Si direbbe un gangster movie in salsa nostrana che strizza l’occhio alla secolare tradizione d’oltreoceano, ma così non è. Il riformatorio, la voglia di rivalsa e l'intimo ludibrio etico rappresentano delle tracce inconfondibili, fermandosi però in tal caso solo al soggetto. Avere a disposizione dei giovani emergenti – fatta eccezione per il volto riconosciuto di Matteo Branciamore - talvolta può essere un vantaggio, specie quando il film in questione prende umilmente le distanze dal modello irraggiungibile dei grandi boss a stelle e strisce. La solenne catarsi hollywoodiana è già un miraggio dopo i primi minuti di riprese, sorprendentemente non a causa di un tentativo ambizioso di ricalcarne le orme, ma di un più apprezzabile lavoro ai fianchi volto a smitizzare la figura ingombrante del carismatico gangster immortale (quantomeno nell’immaginario collettivo). L'inesperienza e i tentennamenti dei giovani interpreti possono esplodere in tutta la loro semplicità, proiettati sui cinque amici sbarbatelli e un po' impacciati che giocano a fare i duri contro i maestri del mestiere. Immancabile la rielaborazione di una trama che rimane sostanzialmente costante nel succo, puntando però su una forma sussurrata, capace al tempo stesso di limitare i danni per lo scotto della scarsa originalità e far sciogliere allo spettatore dei banali nodi legati in fretta e furia. Una regia frenetica che ripercorre spesso i tempi della fiction si rivela decisiva ai fini dello stratagemma, oltre a garantire una certa vivacità.


Guai ad accennare seppur velatamente a Romanzo Criminale. La strada intrapresa da Cinque prende una direzione ben diversa e imbocca per la prima volta il cammino del rinnovamento, a scanso dell’imitazione. Differenziarsi dal divinizzato brand made in USA è spesso consigliato; doveroso nella fattispecie, viste le risorse. L'esperimento è da considerarsi tutto sommato positivo e superato, se inquadrato come punto di partenza.

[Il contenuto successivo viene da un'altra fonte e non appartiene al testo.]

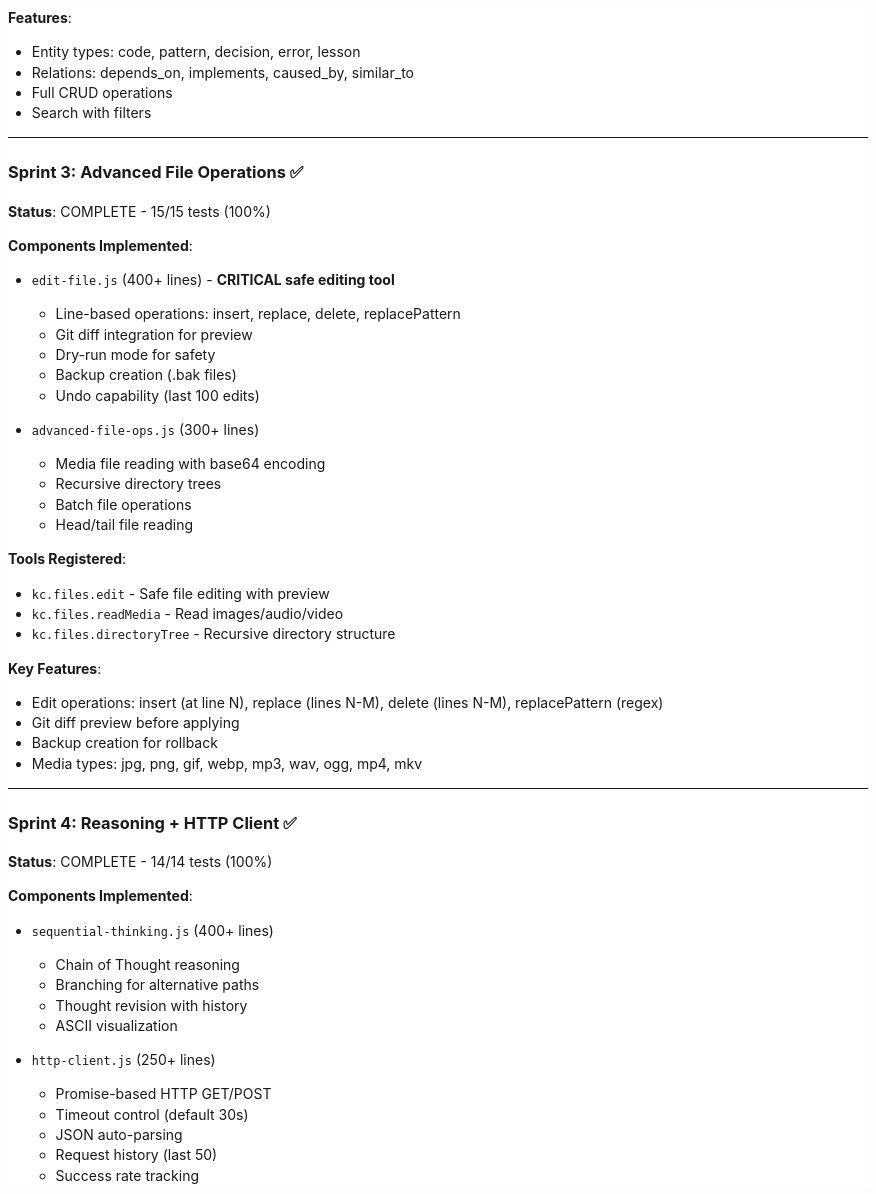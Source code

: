 **Features**:
- Entity types: code, pattern, decision, error, lesson
- Relations: depends_on, implements, caused_by, similar_to
- Full CRUD operations
- Search with filters

---

### Sprint 3: Advanced File Operations ✅
**Status**: COMPLETE - 15/15 tests (100%)

**Components Implemented**:
- `edit-file.js` (400+ lines) - **CRITICAL safe editing tool**
  - Line-based operations: insert, replace, delete, replacePattern
  - Git diff integration for preview
  - Dry-run mode for safety
  - Backup creation (.bak files)
  - Undo capability (last 100 edits)
  
- `advanced-file-ops.js` (300+ lines)
  - Media file reading with base64 encoding
  - Recursive directory trees
  - Batch file operations
  - Head/tail file reading

**Tools Registered**:
- `kc.files.edit` - Safe file editing with preview
- `kc.files.readMedia` - Read images/audio/video
- `kc.files.directoryTree` - Recursive directory structure

**Key Features**:
- Edit operations: insert (at line N), replace (lines N-M), delete (lines N-M), replacePattern (regex)
- Git diff preview before applying
- Backup creation for rollback
- Media types: jpg, png, gif, webp, mp3, wav, ogg, mp4, mkv

---

### Sprint 4: Reasoning + HTTP Client ✅
**Status**: COMPLETE - 14/14 tests (100%)

**Components Implemented**:
- `sequential-thinking.js` (400+ lines)
  - Chain of Thought reasoning
  - Branching for alternative paths
  - Thought revision with history
  - ASCII visualization
  
- `http-client.js` (250+ lines)
  - Promise-based HTTP GET/POST
  - Timeout control (default 30s)
  - JSON auto-parsing
  - Request history (last 50)
  - Success rate tracking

L'attenzione rivolta a dei teneri criminali di serie B è il fine che giustifica i mezzi, ma non deve essere un pretesto per mettere le mani avanti di fronte ad un'opera incapace di coinvolgere come un prodotto più sofisticato, seppur non di rado ai limiti del surreale. C'è il rischio dietro l’angolo di cadere per l'ennesima volta nell’eterna ipocrisia tutta italiana di saper offrire uno spaccato più fedele e caloroso della realtà, attraverso una spettacolarizzazione più stemperata che perde così ogni ragion d’essere o qualsiasi stimolo d'intrattenimento artistico.